DIRECTIONS: This task calls for copying every line in the data below that contains the word "given".

Collection entries
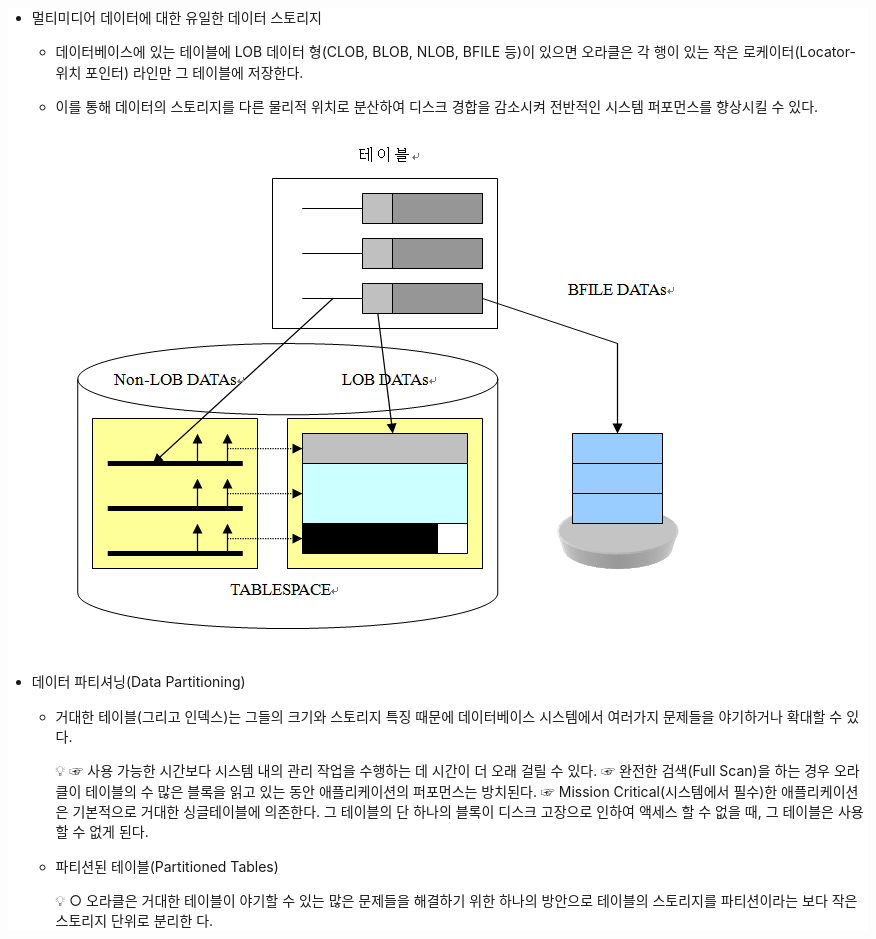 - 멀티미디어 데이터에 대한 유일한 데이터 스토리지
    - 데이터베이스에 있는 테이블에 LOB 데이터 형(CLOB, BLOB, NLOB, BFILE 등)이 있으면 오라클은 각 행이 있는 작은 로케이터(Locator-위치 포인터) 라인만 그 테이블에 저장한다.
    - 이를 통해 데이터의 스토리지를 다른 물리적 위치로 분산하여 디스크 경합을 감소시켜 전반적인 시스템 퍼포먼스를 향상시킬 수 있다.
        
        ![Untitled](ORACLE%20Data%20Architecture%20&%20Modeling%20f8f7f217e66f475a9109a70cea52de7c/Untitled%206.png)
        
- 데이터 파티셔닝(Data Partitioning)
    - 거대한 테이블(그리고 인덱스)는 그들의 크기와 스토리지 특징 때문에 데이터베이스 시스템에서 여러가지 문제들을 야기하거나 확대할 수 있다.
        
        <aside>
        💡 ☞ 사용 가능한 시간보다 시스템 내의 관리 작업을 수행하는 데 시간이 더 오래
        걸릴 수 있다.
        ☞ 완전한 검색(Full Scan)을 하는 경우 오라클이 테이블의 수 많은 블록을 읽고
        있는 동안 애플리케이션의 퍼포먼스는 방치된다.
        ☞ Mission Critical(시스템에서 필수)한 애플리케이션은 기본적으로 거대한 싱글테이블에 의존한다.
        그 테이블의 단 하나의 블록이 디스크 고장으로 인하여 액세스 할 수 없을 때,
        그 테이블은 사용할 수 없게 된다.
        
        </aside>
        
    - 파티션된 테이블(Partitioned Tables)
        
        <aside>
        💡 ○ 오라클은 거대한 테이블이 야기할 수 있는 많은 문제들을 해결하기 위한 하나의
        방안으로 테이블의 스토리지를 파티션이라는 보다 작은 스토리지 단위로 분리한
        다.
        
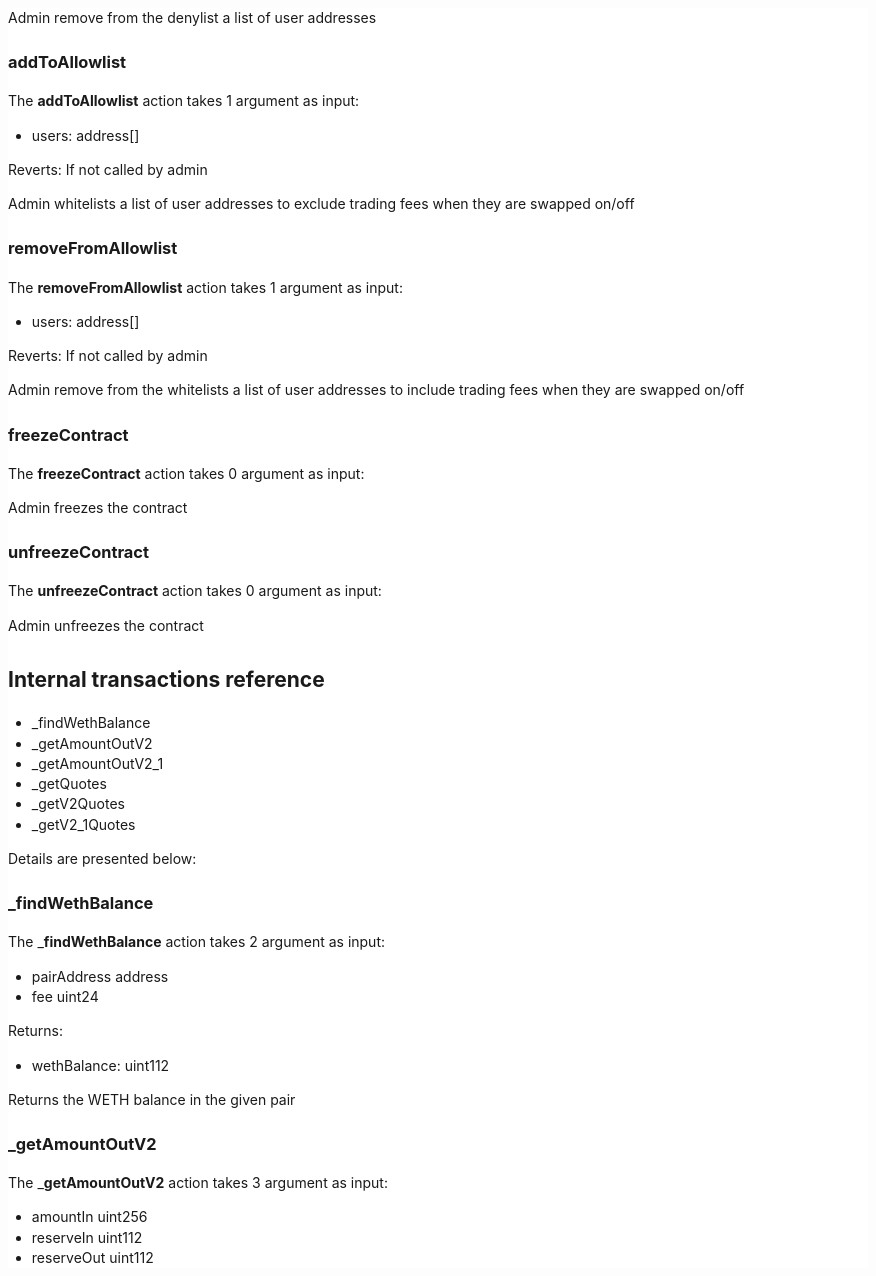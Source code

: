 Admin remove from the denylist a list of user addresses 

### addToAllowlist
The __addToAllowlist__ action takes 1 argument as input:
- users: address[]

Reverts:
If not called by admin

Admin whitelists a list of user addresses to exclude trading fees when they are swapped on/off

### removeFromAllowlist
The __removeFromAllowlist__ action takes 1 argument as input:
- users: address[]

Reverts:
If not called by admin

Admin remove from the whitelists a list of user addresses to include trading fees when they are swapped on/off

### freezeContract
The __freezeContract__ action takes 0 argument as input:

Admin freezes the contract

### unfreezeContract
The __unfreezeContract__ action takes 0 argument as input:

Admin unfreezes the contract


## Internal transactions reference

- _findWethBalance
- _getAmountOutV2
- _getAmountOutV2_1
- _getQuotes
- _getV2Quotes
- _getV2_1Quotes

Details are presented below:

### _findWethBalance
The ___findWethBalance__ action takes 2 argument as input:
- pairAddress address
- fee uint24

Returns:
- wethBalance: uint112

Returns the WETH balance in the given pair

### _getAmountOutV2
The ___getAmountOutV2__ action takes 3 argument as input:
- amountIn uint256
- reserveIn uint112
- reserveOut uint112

==

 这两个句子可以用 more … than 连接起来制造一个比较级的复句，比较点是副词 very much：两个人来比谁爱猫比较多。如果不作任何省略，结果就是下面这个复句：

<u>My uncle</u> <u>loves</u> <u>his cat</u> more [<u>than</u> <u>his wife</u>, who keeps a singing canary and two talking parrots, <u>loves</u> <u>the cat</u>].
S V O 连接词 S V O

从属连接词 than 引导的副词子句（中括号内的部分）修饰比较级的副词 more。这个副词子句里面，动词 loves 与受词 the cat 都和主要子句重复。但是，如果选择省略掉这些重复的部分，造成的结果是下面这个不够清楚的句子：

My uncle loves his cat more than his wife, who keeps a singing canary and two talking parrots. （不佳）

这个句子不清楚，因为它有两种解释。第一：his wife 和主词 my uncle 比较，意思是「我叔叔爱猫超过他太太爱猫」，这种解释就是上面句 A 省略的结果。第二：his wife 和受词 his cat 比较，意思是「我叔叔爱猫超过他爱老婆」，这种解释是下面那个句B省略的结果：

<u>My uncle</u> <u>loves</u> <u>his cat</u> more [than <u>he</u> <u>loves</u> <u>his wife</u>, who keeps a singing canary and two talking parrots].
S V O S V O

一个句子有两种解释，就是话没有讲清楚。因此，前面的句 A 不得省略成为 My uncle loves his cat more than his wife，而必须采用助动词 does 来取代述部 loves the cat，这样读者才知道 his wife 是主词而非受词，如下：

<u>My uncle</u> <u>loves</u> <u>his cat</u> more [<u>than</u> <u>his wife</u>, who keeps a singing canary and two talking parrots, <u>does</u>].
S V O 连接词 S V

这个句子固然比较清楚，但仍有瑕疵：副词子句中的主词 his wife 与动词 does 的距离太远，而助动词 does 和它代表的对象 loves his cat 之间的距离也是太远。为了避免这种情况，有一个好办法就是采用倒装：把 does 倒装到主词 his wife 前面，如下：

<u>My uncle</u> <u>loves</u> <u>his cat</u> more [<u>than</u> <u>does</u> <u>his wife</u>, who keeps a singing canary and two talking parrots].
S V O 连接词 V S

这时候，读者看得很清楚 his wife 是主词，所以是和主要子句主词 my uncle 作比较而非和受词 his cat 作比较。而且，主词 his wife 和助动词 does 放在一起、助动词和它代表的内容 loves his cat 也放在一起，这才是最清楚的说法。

--

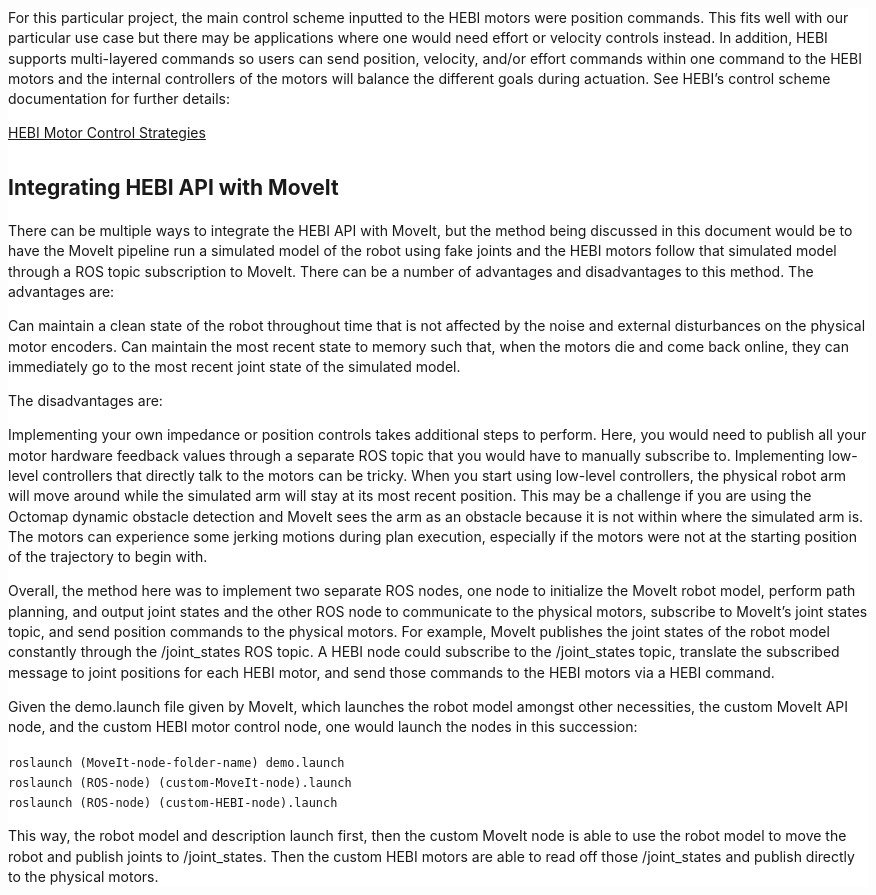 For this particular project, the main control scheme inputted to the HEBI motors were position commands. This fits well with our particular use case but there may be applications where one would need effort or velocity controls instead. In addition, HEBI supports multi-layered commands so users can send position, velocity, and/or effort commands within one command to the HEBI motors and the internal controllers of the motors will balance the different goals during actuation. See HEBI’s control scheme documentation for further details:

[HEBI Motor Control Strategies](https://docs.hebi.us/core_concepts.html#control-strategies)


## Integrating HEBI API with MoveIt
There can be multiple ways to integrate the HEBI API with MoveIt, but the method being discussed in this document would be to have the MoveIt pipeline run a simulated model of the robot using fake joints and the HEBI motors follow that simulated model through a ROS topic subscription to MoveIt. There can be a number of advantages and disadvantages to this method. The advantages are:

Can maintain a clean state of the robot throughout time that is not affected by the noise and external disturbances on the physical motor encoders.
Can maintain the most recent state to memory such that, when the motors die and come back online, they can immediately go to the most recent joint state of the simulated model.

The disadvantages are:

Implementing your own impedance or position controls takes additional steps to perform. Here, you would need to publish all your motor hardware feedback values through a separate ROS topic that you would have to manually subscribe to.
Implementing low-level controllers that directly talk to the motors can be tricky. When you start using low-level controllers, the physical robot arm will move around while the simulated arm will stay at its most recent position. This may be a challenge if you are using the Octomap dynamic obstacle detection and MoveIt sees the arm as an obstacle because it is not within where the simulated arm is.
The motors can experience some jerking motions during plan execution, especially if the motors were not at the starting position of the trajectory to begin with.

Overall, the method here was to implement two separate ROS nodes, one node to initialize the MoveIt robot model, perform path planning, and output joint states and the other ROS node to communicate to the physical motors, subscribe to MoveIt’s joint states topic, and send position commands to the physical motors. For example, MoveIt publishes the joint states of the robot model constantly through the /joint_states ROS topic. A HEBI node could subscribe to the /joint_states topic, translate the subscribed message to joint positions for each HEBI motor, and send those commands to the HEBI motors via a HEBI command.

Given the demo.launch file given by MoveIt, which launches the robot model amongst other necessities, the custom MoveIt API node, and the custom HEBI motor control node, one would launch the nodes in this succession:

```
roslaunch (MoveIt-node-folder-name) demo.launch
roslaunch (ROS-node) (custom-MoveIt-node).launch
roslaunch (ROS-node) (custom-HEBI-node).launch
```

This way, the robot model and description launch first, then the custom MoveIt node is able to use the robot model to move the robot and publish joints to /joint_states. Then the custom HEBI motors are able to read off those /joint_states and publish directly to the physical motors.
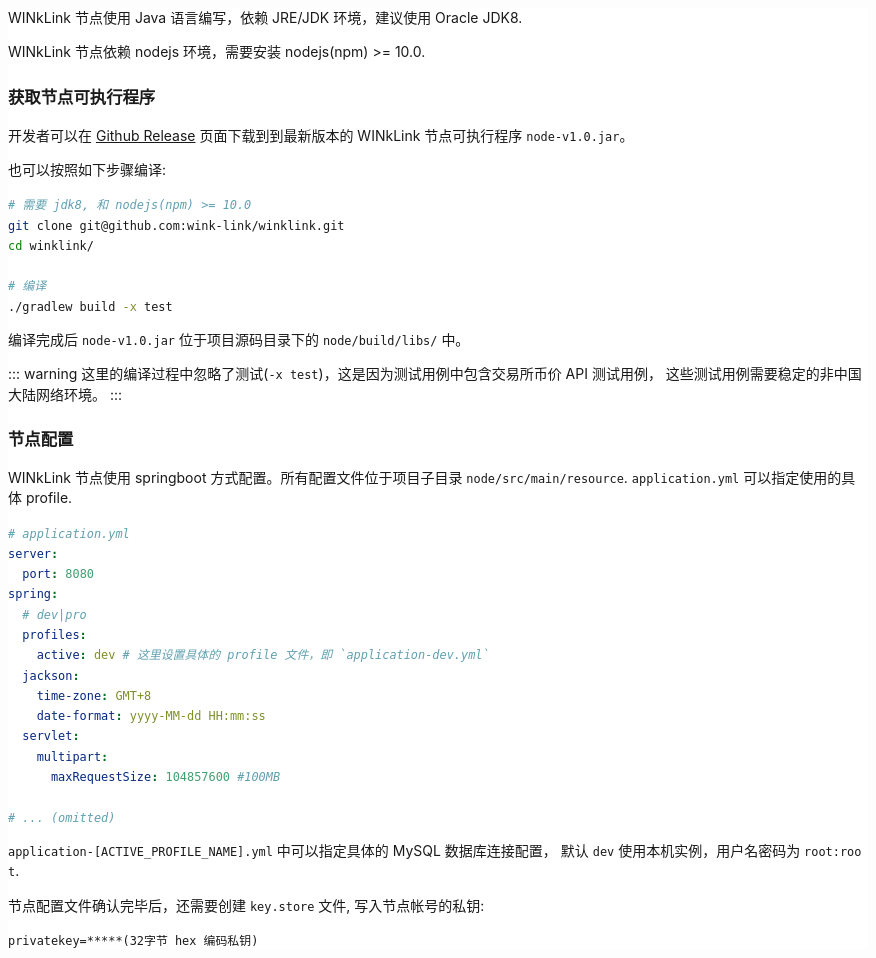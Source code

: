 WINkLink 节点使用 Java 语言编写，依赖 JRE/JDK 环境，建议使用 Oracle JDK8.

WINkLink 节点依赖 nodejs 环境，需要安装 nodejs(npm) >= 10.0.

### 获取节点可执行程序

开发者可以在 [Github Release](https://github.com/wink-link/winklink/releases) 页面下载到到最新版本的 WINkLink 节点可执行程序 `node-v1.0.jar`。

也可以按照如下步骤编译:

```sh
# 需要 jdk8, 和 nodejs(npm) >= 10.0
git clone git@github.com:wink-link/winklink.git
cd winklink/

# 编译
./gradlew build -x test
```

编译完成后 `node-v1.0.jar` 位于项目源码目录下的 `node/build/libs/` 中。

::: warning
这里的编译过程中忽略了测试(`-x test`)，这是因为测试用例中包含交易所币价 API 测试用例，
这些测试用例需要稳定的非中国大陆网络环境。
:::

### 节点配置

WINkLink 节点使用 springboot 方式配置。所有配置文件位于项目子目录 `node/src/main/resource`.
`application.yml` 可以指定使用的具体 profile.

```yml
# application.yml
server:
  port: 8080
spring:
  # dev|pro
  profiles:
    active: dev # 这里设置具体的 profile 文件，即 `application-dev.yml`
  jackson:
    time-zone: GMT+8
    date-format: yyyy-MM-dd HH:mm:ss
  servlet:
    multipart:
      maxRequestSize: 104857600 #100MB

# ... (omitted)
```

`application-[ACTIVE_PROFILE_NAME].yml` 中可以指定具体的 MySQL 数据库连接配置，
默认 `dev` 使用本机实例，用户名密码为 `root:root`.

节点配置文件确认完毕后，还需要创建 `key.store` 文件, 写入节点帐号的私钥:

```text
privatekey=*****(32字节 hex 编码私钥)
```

OUTPUT OF THE TASK:
Returns the WETH balance in the given pair
Given the demo.launch file given by MoveIt, which launches the robot model amongst other necessities, the custom MoveIt API node, and the custom HEBI motor control node, one would launch the nodes in this succession:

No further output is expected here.